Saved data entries
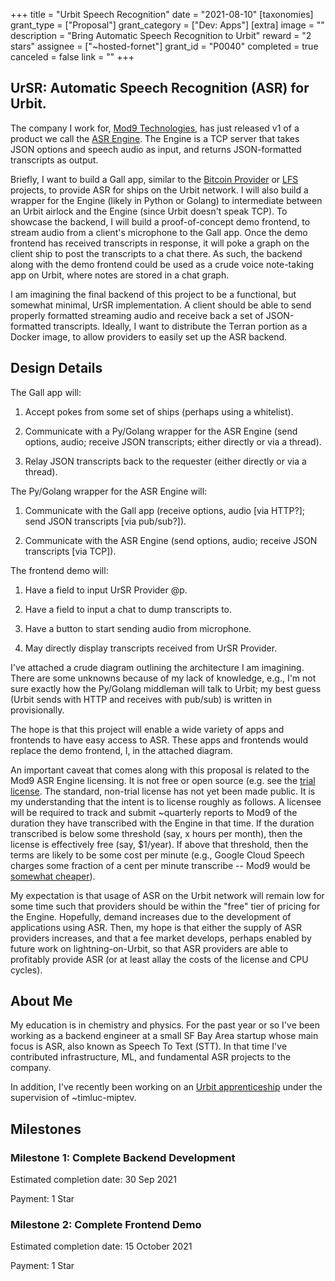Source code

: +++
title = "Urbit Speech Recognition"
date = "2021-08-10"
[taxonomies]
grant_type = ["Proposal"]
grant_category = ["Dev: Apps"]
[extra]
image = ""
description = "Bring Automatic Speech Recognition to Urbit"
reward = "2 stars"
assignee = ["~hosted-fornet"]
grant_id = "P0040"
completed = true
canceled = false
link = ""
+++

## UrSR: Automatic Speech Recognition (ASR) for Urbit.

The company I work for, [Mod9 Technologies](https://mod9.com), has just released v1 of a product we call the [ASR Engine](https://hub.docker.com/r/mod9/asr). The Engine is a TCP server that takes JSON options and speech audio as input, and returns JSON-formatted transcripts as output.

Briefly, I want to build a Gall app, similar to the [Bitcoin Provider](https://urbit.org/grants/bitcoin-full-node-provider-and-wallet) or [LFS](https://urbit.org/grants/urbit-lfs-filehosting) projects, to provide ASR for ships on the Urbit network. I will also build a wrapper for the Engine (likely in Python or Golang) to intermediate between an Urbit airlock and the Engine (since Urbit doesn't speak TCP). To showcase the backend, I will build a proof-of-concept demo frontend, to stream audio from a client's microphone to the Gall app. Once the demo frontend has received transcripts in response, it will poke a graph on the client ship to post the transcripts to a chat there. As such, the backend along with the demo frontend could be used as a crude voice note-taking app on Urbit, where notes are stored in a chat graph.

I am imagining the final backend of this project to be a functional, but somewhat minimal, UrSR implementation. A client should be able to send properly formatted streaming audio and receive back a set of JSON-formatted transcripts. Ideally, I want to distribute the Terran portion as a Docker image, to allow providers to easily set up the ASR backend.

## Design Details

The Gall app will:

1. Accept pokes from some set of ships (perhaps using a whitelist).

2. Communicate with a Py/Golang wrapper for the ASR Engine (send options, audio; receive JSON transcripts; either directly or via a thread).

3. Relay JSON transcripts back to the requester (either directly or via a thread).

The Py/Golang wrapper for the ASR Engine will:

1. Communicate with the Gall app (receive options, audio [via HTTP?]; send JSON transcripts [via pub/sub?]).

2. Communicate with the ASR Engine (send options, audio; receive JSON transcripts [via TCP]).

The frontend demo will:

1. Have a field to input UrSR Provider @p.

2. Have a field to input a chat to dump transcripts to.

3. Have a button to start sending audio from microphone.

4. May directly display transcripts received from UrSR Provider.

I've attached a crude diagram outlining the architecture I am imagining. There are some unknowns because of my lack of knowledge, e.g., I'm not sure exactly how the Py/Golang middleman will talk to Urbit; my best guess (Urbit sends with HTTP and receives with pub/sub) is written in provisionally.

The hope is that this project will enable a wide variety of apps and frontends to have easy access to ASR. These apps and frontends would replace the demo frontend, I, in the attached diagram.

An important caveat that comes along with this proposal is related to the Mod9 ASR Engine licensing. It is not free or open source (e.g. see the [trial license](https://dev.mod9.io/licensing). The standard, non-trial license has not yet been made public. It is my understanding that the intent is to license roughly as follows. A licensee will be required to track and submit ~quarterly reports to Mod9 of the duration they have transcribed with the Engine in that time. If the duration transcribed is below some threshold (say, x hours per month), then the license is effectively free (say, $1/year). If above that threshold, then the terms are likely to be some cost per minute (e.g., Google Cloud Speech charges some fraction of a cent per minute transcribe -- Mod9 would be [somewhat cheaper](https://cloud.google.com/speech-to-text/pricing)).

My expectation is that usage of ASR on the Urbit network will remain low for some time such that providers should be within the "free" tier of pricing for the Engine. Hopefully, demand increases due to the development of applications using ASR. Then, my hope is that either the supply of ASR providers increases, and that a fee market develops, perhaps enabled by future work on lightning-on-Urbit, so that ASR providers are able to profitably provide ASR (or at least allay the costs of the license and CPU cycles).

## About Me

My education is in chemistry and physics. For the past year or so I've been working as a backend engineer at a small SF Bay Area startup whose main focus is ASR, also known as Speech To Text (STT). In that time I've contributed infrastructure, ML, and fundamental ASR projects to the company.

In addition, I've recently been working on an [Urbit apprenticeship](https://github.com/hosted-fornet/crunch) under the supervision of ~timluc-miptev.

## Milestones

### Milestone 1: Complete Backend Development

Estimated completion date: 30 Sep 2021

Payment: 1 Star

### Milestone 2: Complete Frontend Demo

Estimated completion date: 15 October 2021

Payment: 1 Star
...
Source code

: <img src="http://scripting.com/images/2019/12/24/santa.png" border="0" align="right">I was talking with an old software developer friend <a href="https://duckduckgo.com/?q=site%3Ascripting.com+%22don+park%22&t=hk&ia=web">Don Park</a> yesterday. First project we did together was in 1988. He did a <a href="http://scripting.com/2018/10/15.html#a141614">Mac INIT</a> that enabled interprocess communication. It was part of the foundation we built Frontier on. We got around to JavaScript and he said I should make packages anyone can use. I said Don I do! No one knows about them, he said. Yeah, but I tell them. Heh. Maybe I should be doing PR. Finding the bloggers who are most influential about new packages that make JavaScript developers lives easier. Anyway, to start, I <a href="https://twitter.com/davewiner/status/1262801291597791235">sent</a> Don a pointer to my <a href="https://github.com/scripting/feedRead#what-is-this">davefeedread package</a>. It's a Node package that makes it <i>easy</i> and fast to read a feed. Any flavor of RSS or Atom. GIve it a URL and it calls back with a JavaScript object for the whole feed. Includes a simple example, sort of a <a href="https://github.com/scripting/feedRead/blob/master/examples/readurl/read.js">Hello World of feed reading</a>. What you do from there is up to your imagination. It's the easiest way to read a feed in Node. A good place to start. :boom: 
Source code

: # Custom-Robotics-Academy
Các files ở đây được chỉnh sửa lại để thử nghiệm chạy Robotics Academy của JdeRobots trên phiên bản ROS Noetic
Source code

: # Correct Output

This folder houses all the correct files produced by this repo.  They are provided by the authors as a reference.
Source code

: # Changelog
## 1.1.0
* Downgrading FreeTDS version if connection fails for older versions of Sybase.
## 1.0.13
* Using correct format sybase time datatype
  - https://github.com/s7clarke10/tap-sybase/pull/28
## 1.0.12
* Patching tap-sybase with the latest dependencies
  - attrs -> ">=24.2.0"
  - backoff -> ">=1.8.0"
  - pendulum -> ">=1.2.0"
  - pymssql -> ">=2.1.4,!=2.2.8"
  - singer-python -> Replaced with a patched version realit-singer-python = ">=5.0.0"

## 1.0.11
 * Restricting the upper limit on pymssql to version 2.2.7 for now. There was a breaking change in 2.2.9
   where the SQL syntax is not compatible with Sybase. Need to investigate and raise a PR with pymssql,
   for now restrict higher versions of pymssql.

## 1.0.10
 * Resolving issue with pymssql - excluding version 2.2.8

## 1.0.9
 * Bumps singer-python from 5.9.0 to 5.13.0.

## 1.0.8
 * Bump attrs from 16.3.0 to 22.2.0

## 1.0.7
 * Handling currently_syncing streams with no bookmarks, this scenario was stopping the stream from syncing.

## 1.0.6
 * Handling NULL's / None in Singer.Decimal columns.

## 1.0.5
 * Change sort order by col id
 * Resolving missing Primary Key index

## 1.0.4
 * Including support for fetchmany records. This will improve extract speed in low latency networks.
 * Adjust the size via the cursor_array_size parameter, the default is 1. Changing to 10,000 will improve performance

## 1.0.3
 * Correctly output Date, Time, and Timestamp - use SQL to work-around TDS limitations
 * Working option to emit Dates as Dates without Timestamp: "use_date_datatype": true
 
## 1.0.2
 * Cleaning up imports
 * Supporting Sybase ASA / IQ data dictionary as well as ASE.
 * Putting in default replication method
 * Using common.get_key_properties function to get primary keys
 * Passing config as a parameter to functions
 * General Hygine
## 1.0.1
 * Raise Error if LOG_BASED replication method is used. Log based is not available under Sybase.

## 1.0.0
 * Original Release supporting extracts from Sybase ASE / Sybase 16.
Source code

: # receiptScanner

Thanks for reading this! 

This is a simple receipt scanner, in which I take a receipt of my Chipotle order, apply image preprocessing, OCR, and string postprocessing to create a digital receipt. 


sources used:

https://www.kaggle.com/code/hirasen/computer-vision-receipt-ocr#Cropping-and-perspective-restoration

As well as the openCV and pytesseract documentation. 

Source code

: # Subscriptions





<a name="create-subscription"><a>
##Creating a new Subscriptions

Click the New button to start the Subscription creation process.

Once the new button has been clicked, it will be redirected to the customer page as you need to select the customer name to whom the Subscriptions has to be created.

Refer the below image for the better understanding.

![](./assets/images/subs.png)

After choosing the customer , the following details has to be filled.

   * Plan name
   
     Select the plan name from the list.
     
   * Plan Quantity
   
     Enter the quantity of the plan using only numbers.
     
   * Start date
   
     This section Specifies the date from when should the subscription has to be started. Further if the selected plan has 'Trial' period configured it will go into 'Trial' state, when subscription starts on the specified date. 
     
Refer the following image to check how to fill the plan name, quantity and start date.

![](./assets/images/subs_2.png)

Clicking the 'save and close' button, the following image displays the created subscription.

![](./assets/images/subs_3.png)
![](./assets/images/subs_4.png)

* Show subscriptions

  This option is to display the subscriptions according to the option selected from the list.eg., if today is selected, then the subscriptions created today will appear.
--
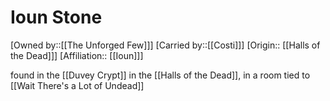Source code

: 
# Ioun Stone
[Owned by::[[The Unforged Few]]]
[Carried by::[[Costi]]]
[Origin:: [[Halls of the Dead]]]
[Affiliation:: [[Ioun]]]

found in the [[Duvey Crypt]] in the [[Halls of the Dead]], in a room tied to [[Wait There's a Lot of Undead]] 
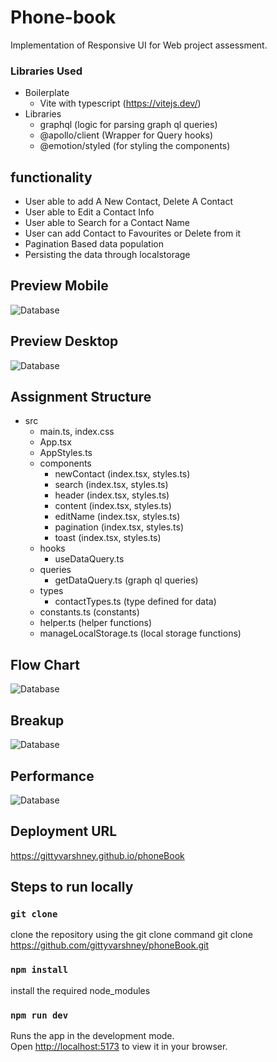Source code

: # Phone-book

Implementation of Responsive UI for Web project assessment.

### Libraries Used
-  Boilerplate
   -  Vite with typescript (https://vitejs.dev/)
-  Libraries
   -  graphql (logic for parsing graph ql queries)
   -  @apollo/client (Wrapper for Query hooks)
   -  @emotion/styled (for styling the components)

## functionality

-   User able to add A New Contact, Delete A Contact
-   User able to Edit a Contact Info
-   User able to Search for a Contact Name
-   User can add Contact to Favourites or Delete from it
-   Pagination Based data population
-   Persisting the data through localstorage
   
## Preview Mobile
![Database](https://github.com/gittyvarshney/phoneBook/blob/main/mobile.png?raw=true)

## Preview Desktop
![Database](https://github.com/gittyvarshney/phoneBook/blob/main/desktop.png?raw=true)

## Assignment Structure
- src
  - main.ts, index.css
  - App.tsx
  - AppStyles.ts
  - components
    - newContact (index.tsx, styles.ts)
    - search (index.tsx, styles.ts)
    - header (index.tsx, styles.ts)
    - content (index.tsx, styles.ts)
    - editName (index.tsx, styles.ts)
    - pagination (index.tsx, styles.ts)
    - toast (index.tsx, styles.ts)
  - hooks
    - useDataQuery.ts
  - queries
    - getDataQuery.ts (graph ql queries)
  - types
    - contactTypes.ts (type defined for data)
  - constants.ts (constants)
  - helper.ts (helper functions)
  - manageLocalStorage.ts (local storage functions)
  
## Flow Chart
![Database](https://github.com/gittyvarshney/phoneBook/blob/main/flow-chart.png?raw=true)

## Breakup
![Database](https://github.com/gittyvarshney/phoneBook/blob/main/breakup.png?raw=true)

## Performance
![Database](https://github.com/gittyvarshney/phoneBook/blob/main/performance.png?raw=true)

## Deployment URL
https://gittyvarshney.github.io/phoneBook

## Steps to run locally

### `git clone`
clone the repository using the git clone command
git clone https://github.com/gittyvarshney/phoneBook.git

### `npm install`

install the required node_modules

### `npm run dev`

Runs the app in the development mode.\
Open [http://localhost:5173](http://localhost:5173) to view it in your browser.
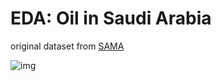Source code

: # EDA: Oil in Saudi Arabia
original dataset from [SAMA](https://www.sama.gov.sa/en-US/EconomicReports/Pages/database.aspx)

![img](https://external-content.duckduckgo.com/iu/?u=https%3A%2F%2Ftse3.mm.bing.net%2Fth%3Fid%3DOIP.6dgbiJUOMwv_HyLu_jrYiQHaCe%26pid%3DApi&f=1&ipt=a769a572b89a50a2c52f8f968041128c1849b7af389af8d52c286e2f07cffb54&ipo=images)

* _WORK TO COMPLETE_
Take exactly the lines from the one containing "styling the components)" through the one containing "## Flow Chart" in the data above, and output them with nothing added.

* _ANSWER SPACE_
   -  @emotion/styled (for styling the components)

## functionality

-   User able to add A New Contact, Delete A Contact
-   User able to Edit a Contact Info
-   User able to Search for a Contact Name
-   User can add Contact to Favourites or Delete from it
-   Pagination Based data population
-   Persisting the data through localstorage
   
## Preview Mobile
![Database](https://github.com/gittyvarshney/phoneBook/blob/main/mobile.png?raw=true)

## Preview Desktop
![Database](https://github.com/gittyvarshney/phoneBook/blob/main/desktop.png?raw=true)

## Assignment Structure
- src
  - main.ts, index.css
  - App.tsx
  - AppStyles.ts
  - components
    - newContact (index.tsx, styles.ts)
    - search (index.tsx, styles.ts)
    - header (index.tsx, styles.ts)
    - content (index.tsx, styles.ts)
    - editName (index.tsx, styles.ts)
    - pagination (index.tsx, styles.ts)
    - toast (index.tsx, styles.ts)
  - hooks
    - useDataQuery.ts
  - queries
    - getDataQuery.ts (graph ql queries)
  - types
    - contactTypes.ts (type defined for data)
  - constants.ts (constants)
  - helper.ts (helper functions)
  - manageLocalStorage.ts (local storage functions)
  
## Flow Chart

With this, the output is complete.